ISLAMABAD - Pakistan Awami Tehreek (PAT) chief Dr Tahirul Qadri, who brands himself to be a revolutionary, has created his own street parliament.
In his midnight address after the expiry of his earlier deadline, Qadri announced “the Public Parliament” will hold its first session at 5pm Tuesday at Aabpara Chowk, Islamabad. It, in other words, could mean an extension in his deadline for the government to resign.
Qadri charged up his loyalists by telling them that revolution needs blood to take place. He also threatened the government “with his capability to do anything”.
“They don’t know me well and haven’t dealt with me earlier,” he said.
Certain quarters believe that the kind of threat reflects there may be a dangerous plan in his mind.
As Dr Qadri’s resignation deadline for the government lapsed, he offered just another speech to his loyalists and said, “After this speech the decision will be taken by the Public Parliament and whatever it decides will be followed.”
Qadri said that on Tuesday (today), revolution was going to take place in the country and people from across the country should reach the capital to see “the history being made”.
Violence could not be ruled out as Qadri charged up his loyalists: “Revolution needs courage, sacrifice and blood, otherwise there is no revolution possible in the country.”
Qadri also announced that on the calls of Majlis-e-Wahdatul Muslamin, Sunni Ittehad and Pakistan Muslim League-Quaid, sit-ins have started all across the country and all major roads have been blocked by the workers.
J Salik in the beginning joined Qadri on the stage and announced his support and also left message for the minorities to join Dr Qadri in his Inqlab March.

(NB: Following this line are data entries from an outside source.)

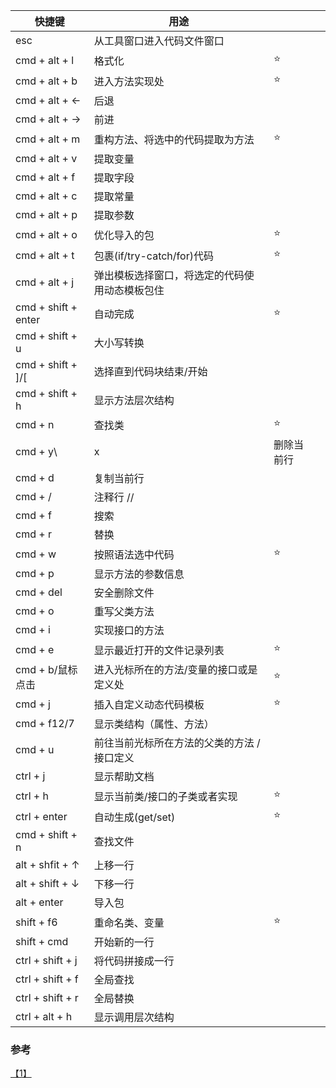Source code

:|       快捷键        |                      用途                      |            |     |
| ------------------- | ---------------------------------------------- | ---------- | --- |
| esc                 | 从工具窗口进入代码文件窗口                     |            |     |
| cmd + alt + l       | 格式化                                         | ⭐️         |     |
| cmd + alt + b       | 进入方法实现处                                 | ⭐️         |     |
| cmd + alt + ←       | 后退                                           |            |     |
| cmd + alt + →       | 前进                                           |            |     |
| cmd + alt + m       | 重构方法、将选中的代码提取为方法               | ⭐️         |     |
| cmd + alt + v       | 提取变量                                       |            |     |
| cmd + alt + f       | 提取字段                                       |            |     |
| cmd + alt + c       | 提取常量                                       |            |     |
| cmd + alt + p       | 提取参数                                       |            |     |
| cmd + alt + o       | 优化导入的包                                   | ⭐️         |     |
| cmd + alt + t       | 包裹(if/try-catch/for)代码                     | ⭐️         |     |
| cmd + alt + j       | 弹出模板选择窗口，将选定的代码使用动态模板包住 |            |     |
| cmd + shift + enter | 自动完成                                       | ⭐️         |     |
| cmd + shift + u     | 大小写转换                                     |            |     |
| cmd + shift + ]/[   | 选择直到代码块结束/开始                        |            |     |
| cmd + shift + h     | 显示方法层次结构                               |            |     |
| cmd + n             | 查找类                                         | ⭐️         |     |
| cmd + y\            | x                                              | 删除当前行 |     |
| cmd + d             | 复制当前行                                     |            |     |
| cmd + /             | 注释行 //                                      |            |     |
| cmd + f             | 搜索                                           |            |     |
| cmd + r             | 替换                                           |            |     |
| cmd + w             | 按照语法选中代码                               | ⭐️         |     |
| cmd + p             | 显示方法的参数信息                             |            |     |
| cmd + del           | 安全删除文件                                   |            |     |
| cmd + o             | 重写父类方法                                   |            |     |
| cmd + i             | 实现接口的方法                                 |            |     |
| cmd + e             | 显示最近打开的文件记录列表                     | ⭐️         |     |
| cmd + b/鼠标点击    | 进入光标所在的方法/变量的接口或是定义处        | ⭐️         |     |
| cmd + j             | 插入自定义动态代码模板                         | ⭐️         |     |
| cmd + f12/7         | 显示类结构（属性、方法）                       |            |     |
| cmd + u             | 前往当前光标所在方法的父类的方法 / 接口定义    |            |     |
| ctrl + j            | 显示帮助文档                                   |            |     |
| ctrl + h            | 显示当前类/接口的子类或者实现                  | ⭐️         |     |
| ctrl + enter        | 自动生成(get/set)                              | ⭐️         |     |
| cmd + shift + n     | 查找文件                                       |            |     |
| alt + shfit + ↑     | 上移一行                                       |            |     |
| alt + shift + ↓     | 下移一行                                       |            |     |
| alt + enter         | 导入包                                         |            |     |
| shift + f6          | 重命名类、变量                                 | ⭐️         |     |
| shift + cmd         | 开始新的一行                                   |            |     |
| ctrl + shift + j    | 将代码拼接成一行                               |            |     |
| ctrl + shift + f    | 全局查找                                       |            |     |
| ctrl + shift + r    | 全局替换                                       |            |     |
| ctrl + alt + h      | 显示调用层次结构                               |            |     |

### 参考
[【1】](http://wiki.jikexueyuan.com/project/intellij-idea-tutorial/keymap-mac-introduce.html)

Qadri remained adamant towards any move for negotiations by the government. He refused to meet political leaders including Ijazul Haq, Sherpao and Haider Abbas Rizi.

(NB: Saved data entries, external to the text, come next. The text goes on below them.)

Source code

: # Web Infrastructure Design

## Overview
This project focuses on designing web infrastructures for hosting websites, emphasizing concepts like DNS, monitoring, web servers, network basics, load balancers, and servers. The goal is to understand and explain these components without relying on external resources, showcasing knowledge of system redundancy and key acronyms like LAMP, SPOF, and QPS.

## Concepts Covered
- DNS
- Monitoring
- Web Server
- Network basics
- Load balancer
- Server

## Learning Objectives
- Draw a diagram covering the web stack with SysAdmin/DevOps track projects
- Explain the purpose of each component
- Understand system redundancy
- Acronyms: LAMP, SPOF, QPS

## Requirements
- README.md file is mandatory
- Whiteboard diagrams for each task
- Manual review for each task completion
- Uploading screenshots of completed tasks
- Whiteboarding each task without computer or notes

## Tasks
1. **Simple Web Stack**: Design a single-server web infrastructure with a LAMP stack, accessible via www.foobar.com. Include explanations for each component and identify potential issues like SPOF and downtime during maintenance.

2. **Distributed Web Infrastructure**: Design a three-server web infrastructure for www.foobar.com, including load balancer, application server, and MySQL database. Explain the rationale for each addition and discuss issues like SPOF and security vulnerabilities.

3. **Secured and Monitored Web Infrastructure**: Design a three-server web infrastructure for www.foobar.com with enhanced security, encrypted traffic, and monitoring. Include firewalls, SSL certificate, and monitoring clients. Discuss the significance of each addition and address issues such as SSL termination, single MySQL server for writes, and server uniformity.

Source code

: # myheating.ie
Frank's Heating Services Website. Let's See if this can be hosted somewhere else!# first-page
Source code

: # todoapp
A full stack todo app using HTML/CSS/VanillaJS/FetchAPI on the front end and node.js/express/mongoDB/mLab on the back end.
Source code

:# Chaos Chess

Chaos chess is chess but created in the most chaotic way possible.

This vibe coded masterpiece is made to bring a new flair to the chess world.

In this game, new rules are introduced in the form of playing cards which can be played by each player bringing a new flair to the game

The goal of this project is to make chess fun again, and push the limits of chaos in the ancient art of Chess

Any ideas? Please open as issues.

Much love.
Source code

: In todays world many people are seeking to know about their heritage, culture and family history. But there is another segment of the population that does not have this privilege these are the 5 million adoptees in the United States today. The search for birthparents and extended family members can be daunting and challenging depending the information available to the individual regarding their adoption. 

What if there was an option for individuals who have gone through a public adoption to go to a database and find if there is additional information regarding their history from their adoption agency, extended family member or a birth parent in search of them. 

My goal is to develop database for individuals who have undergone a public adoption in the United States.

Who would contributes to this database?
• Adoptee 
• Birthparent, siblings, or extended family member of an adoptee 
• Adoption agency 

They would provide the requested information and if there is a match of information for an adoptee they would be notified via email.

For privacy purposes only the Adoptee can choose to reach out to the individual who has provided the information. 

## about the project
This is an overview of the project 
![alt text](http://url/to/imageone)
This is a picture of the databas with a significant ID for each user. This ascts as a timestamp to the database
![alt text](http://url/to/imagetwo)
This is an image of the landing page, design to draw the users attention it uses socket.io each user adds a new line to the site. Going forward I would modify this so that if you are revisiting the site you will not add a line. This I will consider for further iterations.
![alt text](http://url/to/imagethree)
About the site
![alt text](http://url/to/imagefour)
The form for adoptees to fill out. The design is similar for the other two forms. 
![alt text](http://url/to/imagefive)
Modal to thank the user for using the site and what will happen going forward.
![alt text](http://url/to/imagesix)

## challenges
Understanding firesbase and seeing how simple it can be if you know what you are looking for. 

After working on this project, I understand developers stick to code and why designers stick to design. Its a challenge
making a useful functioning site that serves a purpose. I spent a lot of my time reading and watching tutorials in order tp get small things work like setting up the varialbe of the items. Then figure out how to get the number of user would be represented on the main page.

In his early speech made at 5pm on Monday, Tahirul Qadri had amplified his Inqlab March and broadened its range to the whole country by making an announcement that his party along with some others will stage sit-ins in all provinces of the country.
Not only he widened the scope of his Inqlab March but also included political parties other than Pakistan Muslim League-N in his condemnation. This time, on the fourth day of his sit-in in the capital, he also bracketed Pakistan People’s Party with PML-N “in the wrongdoings” that he said were being done in the name of “so-called democracy”.

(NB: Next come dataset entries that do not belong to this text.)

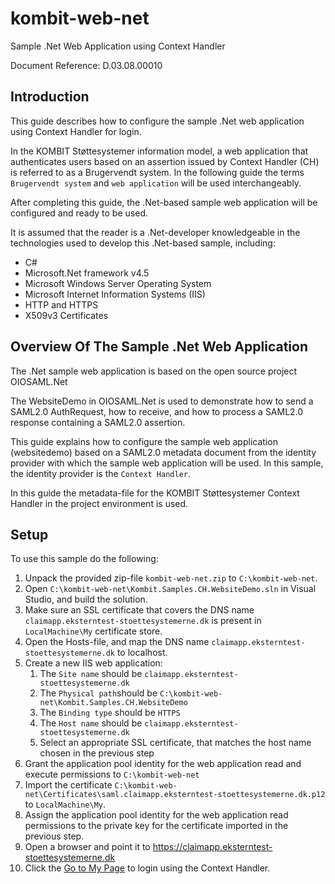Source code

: # kombit-web-net
Sample .Net Web Application using Context Handler

Document Reference: D.03.08.00010

## <a name=“introduction”></a>Introduction

This guide describes how to configure the sample .Net web application using Context Handler for login.

In the KOMBIT Støttesystemer information model, a web application that authenticates users based on an assertion issued by Context Handler (CH) is referred to as a Brugervendt system. In the following guide the terms `Brugervendt system` and `web application` will be used interchangeably.

After completing this guide, the .Net-based sample web application will be configured and ready to be used.

It is assumed that the reader is a .Net-developer knowledgeable in the technologies used to develop this .Net-based sample, including:

* C#
* Microsoft.Net framework v4.5
* Microsoft Windows Server Operating System
* Microsoft Internet Information Systems (IIS)
* HTTP and HTTPS
* X509v3 Certificates

## Overview Of The Sample .Net Web Application

The .Net sample web application is based on the open source project OIOSAML.Net

The WebsiteDemo in OIOSAML.Net is used to demonstrate how to send a SAML2.0 AuthRequest, how to receive, and how to process a SAML2.0 response containing a SAML2.0 assertion. 

This guide explains how to configure the sample web application (websitedemo) based on a SAML2.0 metadata document from the identity provider with which the sample web application will be used. In this sample, the identity provider is the `Context Handler`.

In this guide the metadata-file for the KOMBIT Støttesystemer Context Handler in the project environment is used.

## <a name=“setup”></a>Setup
To use this sample do the following:

1. Unpack the provided zip-file `kombit-web-net.zip` to `C:\kombit-web-net`.
2. Open `C:\kombit-web-net\Kombit.Samples.CH.WebsiteDemo.sln` in Visual Studio, and build the solution.
3. Make sure an SSL certificate that covers the DNS name `claimapp.eksterntest-stoettesystemerne.dk` is present in `LocalMachine\My` certificate store.
4. Open the Hosts-file, and map the DNS name `claimapp.eksterntest-stoettesystemerne.dk` to localhost.
5. Create a new IIS web application:
	1. The `Site name` should be `claimapp.eksterntest-stoettesystemerne.dk`
	2. The `Physical path`should be `C:\kombit-web-net\Kombit.Samples.CH.WebsiteDemo`
	3. The `Binding type` should be `HTTPS`
	4. The `Host name` should be `claimapp.eksterntest-stoettesystemerne.dk`
	5. Select an appropriate SSL certificate, that matches the host name chosen in the previous step
6. Grant the application pool identity for the web application read and execute permissions to `C:\kombit-web-net`
7. Import the certificate `C:\kombit-web-net\Certificates\saml.claimapp.eksterntest-stoettesystemerne.dk.p12` to `LocalMachine\My`.
8. Assign the application pool identity for the web application read permissions to the private key for the certificate imported in the previous step.
9. Open a browser and point it to <https://claimapp.eksterntest-stoettesystemerne.dk>
10. Click the [Go to My Page](https://claimapp.eksterntest-stoettesystemerne.dk/MyPage.aspx) to login using the Context Handler.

Qadri said that police raids were being conducted in Karachi and the leaders of his party and some allies were being arrested.
He said there was a very brutal situation in Sindh and law enforcement agencies were making it worse. Qadri, while mentioning an incident in Larkana, said that women were lifted from Shelter Homes and sold to dacoits with the connivance of police. “In this situation what people can do other than coming out for revolution,” Qadri questioned.
While questioning the performance of Sindh government he further said that measles is not life-threatening decease but in Sindh 650 children died of it. He also mentioned the 350 deaths of children in Thar due to hunger, and asked the rulers, “What action did your democracy take on these deaths.”
He again stressed that in the situation like this, people were left with the only option and that was revolution.
He further questioned if the Sindh government took any action to check kidnappings for ransom. Qadri said around 20,000 people had been kidnapped in Karachi and there was no writ of the state. He mentioned another brutal incident in Khairpur district of Sindh in which 7 rogues looted the area and also gang-raped women after entering their homes.
He said that no FIR had been registered despite a lapse of 4 months. Then he again questioned whether or not the people were right to come out for revolution.
While Qadri was making his evening speech, a light explosion occurred due to a spark in speakers. Qadri jumped from his seat while some people rushed to him. By that time, he had understood what actually had happened.